After being diagnosed with AIDS, their day-to-day lives were forever changed.

“There was one regimen that it was 26 pills a day and it had to be taken every eight hours,” said Wallace.

Since then, there have been several advancements in HIV/AIDs medications, but they haven’t come without trial and error.

“Some of them have led to medical complications which, we don’t use those drugs anymore,” said Wallace.

Nowadays, we rarely see people die from AIDS. He says most people diagnosed with the virus today have a normal life expectancy thanks to medical advancements. In fact, people living with HIV now take only one pill a day which helps to suppress viral loads to the point where the virus is virtually undetectable.

“The virus will not pass from that individual to another sexual partner,” he said.

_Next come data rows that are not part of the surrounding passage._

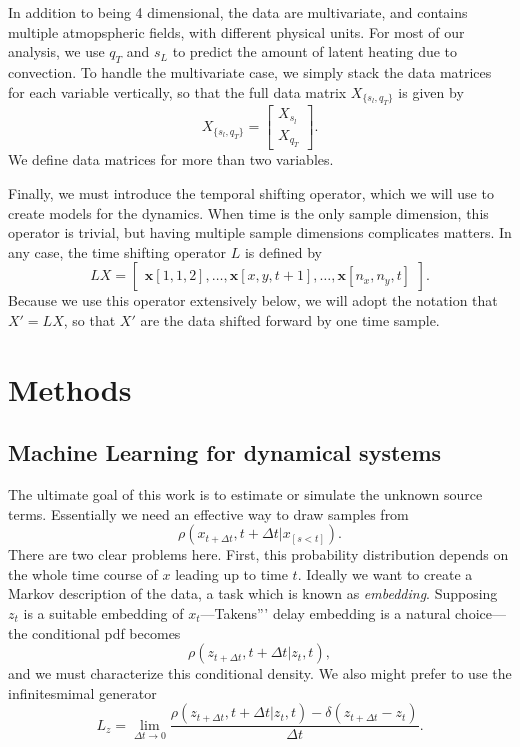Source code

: \documentclass{report}
\begin{document}
In addition to being 4 dimensional, the data are multivariate, and contains
multiple atmopspheric fields, with different physical units. For most of our
analysis, we use $q_T$ and $s_L$ to predict the amount of latent heating due to
convection. To handle the multivariate case, we simply stack the data matrices
for each variable vertically, so that the full data matrix $X_{\{s_l, q_T\}}$ is given by
\[
  X_{\{s_l, q_T\}}=\begin{bmatrix}
    X_{s_l}\\
    X_{q_T}
  \end{bmatrix}.
\]
We define data matrices for more than two variables.

Finally, we must introduce the temporal shifting operator, which we will use to
create models for the dynamics. When time is the only sample dimension, this
operator is trivial, but having multiple sample dimensions complicates matters.
In any case, the time shifting  operator $L$ is defined by
\[
  LX =
  \begin{bmatrix}
    \mathbf{x}[1,1,2],\ldots,\mathbf{x}[x, y, t+1], \ldots, \mathbf{x}[n_x, n_y, t]
  \end{bmatrix}.
\]
Because we use this operator extensively below, we will adopt the notation that $X' =
LX$, so that $X'$ are the data shifted forward by one time sample.

\chapter{Methods}

\section{Machine Learning for dynamical systems}

The ultimate goal of this work is to estimate or simulate the unknown source
terms. Essentially we need an effective way to draw samples
from
\[ \rho(x_{t+\Delta t}, t + \Delta t |x_{[s < t]}).\] There are two clear problems here. 
First, this probability distribution depends on the whole time course of
$x$ leading up to time $t$. 
Ideally we want to create a Markov description of the data, a task which is
known as \emph{embedding}. 
Supposing $z_t$ is a suitable embedding of $x_t$---Takens''' delay embedding is a natural choice---the conditional pdf becomes
\[\rho(z_{t+\Delta t}, t+ \Delta t| z_t, t),\]
and we must characterize this conditional density.
We also might prefer to use the infinitesmimal generator
\[L_z = \lim_{\Delta t \rightarrow 0} \frac{\rho(z_{t+\Delta t}, t+ \Delta t| z_t,
    t) - \delta(z_{t+\Delta t} - z_t) }{\Delta t}.\]
\end{document}
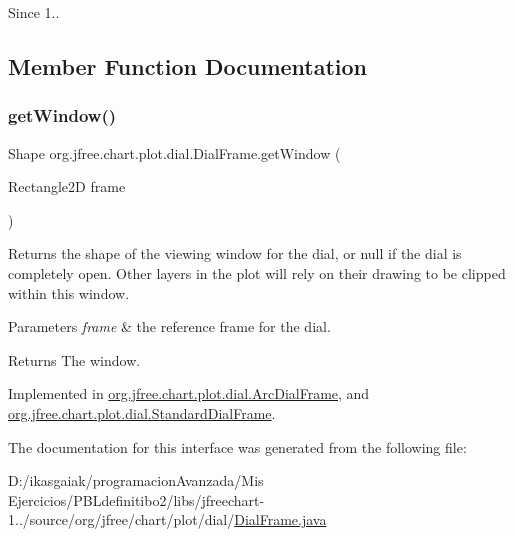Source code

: \begin{DoxySince}{Since}
1.. 
\end{DoxySince}


\subsection{Member Function Documentation}
\mbox{\label{interfaceorg_1_1jfree_1_1chart_1_1plot_1_1dial_1_1_dial_frame_ad7f7696c45b0af4fe283d16a0a630d60}} 
\subsubsection{\texorpdfstring{get\+Window()}{getWindow()}}
{\footnotesize\ttfamily Shape org.\+jfree.\+chart.\+plot.\+dial.\+Dial\+Frame.\+get\+Window (\begin{DoxyParamCaption}\item[{Rectangle2D}]{frame }\end{DoxyParamCaption})}

Returns the shape of the viewing window for the dial, or {\ttfamily null} if the dial is completely open. Other layers in the plot will rely on their drawing to be clipped within this window.


\begin{DoxyParams}{Parameters}
{\em frame} & the reference frame for the dial.\\
\hline
\end{DoxyParams}
\begin{DoxyReturn}{Returns}
The window. 
\end{DoxyReturn}


Implemented in \mbox{\hyperlink{classorg_1_1jfree_1_1chart_1_1plot_1_1dial_1_1_arc_dial_frame_a60aef0f1dc5859e5d1684d8587c3652d}{org.\+jfree.\+chart.\+plot.\+dial.\+Arc\+Dial\+Frame}}, and \mbox{\hyperlink{classorg_1_1jfree_1_1chart_1_1plot_1_1dial_1_1_standard_dial_frame_aa32ae5b534b6461b43ae970382ac18ea}{org.\+jfree.\+chart.\+plot.\+dial.\+Standard\+Dial\+Frame}}.



The documentation for this interface was generated from the following file\+:\begin{DoxyCompactItemize}
\item 
D\+:/ikasgaiak/programacion\+Avanzada/\+Mis Ejercicios/\+P\+B\+Ldefinitibo2/libs/jfreechart-\/1../source/org/jfree/chart/plot/dial/\mbox{\hyperlink{_dial_frame_8java}{Dial\+Frame.\+java}}\end{DoxyCompactItemize}
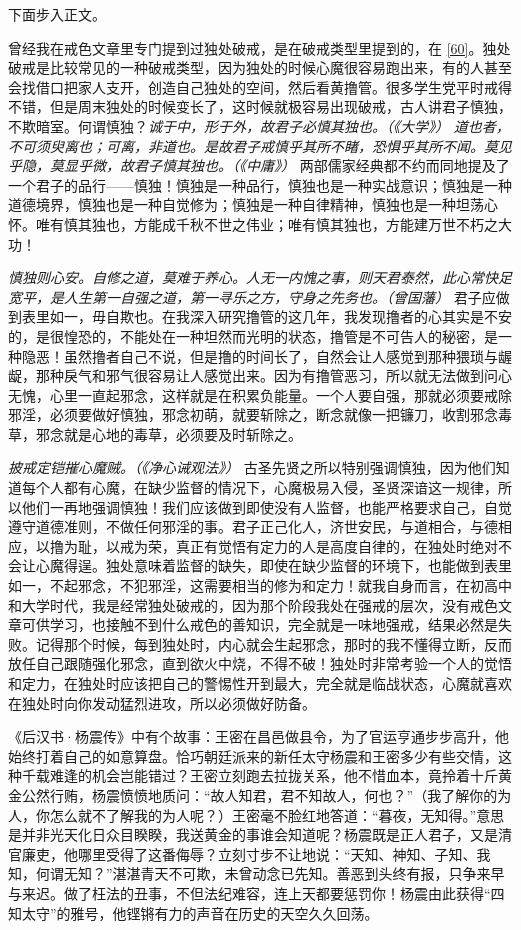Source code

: 下面步入正文。

曾经我在戒色文章里专门提到过独处破戒，是在破戒类型里提到的，在 \ref{60}。独处破戒是比较常见的一种破戒类型，因为独处的时候心魔很容易跑出来，有的人甚至会找借口把家人支开，创造自己独处的空间，然后看黄撸管。很多学生党平时戒得不错，但是周末独处的时候变长了，这时候就极容易出现破戒，古人讲君子慎独，不欺暗室。何谓慎独？\textit{诚于中，形于外，故君子必慎其独也。（《大学》）} \textit{道也者，不可须臾离也；可离，非道也。是故君子戒慎乎其所不睹，恐惧乎其所不闻。莫见乎隐，莫显乎微，故君子慎其独也。（《中庸》）} 两部儒家经典都不约而同地提及了一个君子的品行——慎独！慎独是一种品行，慎独也是一种实战意识；慎独是一种道德境界，慎独也是一种自觉修为；慎独是一种自律精神，慎独也是一种坦荡心怀。唯有慎其独也，方能成千秋不世之伟业；唯有慎其独也，方能建万世不朽之大功！

\textit{慎独则心安。自修之道，莫难于养心。人无一内愧之事，则天君泰然，此心常快足宽平，是人生第一自强之道，第一寻乐之方，守身之先务也。（曾国藩）} 君子应做到表里如一，毋自欺也。在我深入研究撸管的这几年，我发现撸者的心其实是不安的，是很惶恐的，不能处在一种坦然而光明的状态，撸管是不可告人的秘密，是一种隐恶！虽然撸者自己不说，但是撸的时间长了，自然会让人感觉到那种猥琐与龌龊，那种戾气和邪气很容易让人感觉出来。因为有撸管恶习，所以就无法做到问心无愧，心里一直起邪念，这样就是在积累负能量。一个人要自强，那就必须要戒除邪淫，必须要做好慎独，邪念初萌，就要斩除之，断念就像一把镰刀，收割邪念毒草，邪念就是心地的毒草，必须要及时斩除之。

\textit{披戒定铠摧心魔贼。（《净心诫观法》）} 古圣先贤之所以特别强调慎独，因为他们知道每个人都有心魔，在缺少监督的情况下，心魔极易入侵，圣贤深谙这一规律，所以他们一再地强调慎独！我们应该做到即使没有人监督，也能严格要求自己，自觉遵守道德准则，不做任何邪淫的事。君子正己化人，济世安民，与道相合，与德相应，以撸为耻，以戒为荣，真正有觉悟有定力的人是高度自律的，在独处时绝对不会让心魔得逞。独处意味着监督的缺失，即使在缺少监督的环境下，也能做到表里如一，不起邪念，不犯邪淫，这需要相当的修为和定力！就我自身而言，在初高中和大学时代，我是经常独处破戒的，因为那个阶段我处在强戒的层次，没有戒色文章可供学习，也接触不到什么戒色的善知识，完全就是一味地强戒，结果必然是失败。记得那个时候，每到独处时，内心就会生起邪念，那时的我不懂得立断，反而放任自己跟随强化邪念，直到欲火中烧，不得不破！独处时非常考验一个人的觉悟和定力，在独处时应该把自己的警惕性开到最大，完全就是临战状态，心魔就喜欢在独处时向你发动猛烈进攻，所以必须做好防备。

《后汉书·杨震传》中有个故事：王密在昌邑做县令，为了官运亨通步步高升，他始终打着自己的如意算盘。恰巧朝廷派来的新任太守杨震和王密多少有些交情，这种千载难逢的机会岂能错过？王密立刻跑去拉拢关系，他不惜血本，竟拎着十斤黄金公然行贿，杨震愤愤地质问：“故人知君，君不知故人，何也？”（我了解你的为人，你怎么就不了解我的为人呢？）王密毫不脸红地答道：“暮夜，无知得。”意思是并非光天化日众目睽睽，我送黄金的事谁会知道呢？杨震既是正人君子，又是清官廉吏，他哪里受得了这番侮辱？立刻寸步不让地说：“天知、神知、子知、我知，何谓无知？”湛湛青天不可欺，未曾动念已先知。善恶到头终有报，只争来早与来迟。做了枉法的丑事，不但法纪难容，连上天都要惩罚你！杨震由此获得“四知太守”的雅号，他铿锵有力的声音在历史的天空久久回荡。

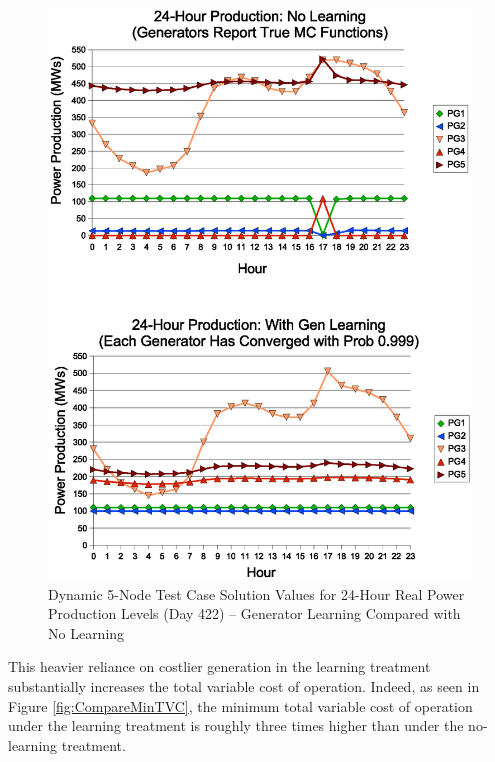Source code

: \documentclass[12pt]{article}
\begin{document}
\begin{figure}
	\centering
		\includegraphics[totalheight = 20cm]{AMES.Results.Prods.eps}
	\caption{Dynamic 5-Node Test Case Solution Values for 24-Hour Real Power Production Levels (Day 422) -- Generator Learning Compared with No Learning}
	\label{fig:Prods}
\end{figure} 


This heavier reliance on costlier generation in the learning treatment substantially increases the total variable cost of operation.  Indeed, as seen in Figure \ref{fig:CompareMinTVC}, the minimum total variable cost of operation under the learning treatment is roughly three times higher than under the no-learning treatment.
\end{document}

Just this year, the FDA approved a new treatment called Cabenuva, which requires an injection once a month in each hip.

“You don’t have to take the pills. It’s just a shot.”

Florida is consistently among the top states with the highest HIV transmission rates. Dr. Wallace recommends that people who don’t have the virus but are at risk for infection take a daily pill called PrEP. PrEP is up to 99% effective and helps to prevent HIV from replicating in your body.

“You’re bringing people into a state where they’re going to be protected from catching HIV.”